*YOUR INSTRUCTIONS:* Copy every line of the records below where the word "message" occurs.

*Entries taken from a collection:*
____________________

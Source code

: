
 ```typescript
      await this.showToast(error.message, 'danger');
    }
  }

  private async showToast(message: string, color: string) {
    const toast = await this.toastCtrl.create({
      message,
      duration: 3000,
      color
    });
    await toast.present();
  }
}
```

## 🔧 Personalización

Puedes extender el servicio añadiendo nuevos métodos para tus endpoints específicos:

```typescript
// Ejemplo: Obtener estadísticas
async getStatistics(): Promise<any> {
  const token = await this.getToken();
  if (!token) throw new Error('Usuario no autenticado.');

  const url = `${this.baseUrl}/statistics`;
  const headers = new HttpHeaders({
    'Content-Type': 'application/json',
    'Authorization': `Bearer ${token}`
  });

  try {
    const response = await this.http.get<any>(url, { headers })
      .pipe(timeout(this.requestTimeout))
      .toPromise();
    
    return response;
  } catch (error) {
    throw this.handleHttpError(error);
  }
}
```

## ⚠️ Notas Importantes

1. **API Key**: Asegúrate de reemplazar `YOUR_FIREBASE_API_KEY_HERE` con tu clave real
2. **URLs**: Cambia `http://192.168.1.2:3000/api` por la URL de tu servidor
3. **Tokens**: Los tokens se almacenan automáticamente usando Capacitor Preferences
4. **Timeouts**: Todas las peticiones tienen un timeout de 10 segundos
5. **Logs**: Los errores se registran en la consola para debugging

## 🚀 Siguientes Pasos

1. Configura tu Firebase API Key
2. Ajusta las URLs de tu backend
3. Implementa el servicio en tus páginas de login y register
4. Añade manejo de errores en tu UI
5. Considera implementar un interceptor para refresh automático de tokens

____________________

*EXERCISE ANSWER:*
      await this.showToast(error.message, 'danger');
  private async showToast(message: string, color: string) {
      message,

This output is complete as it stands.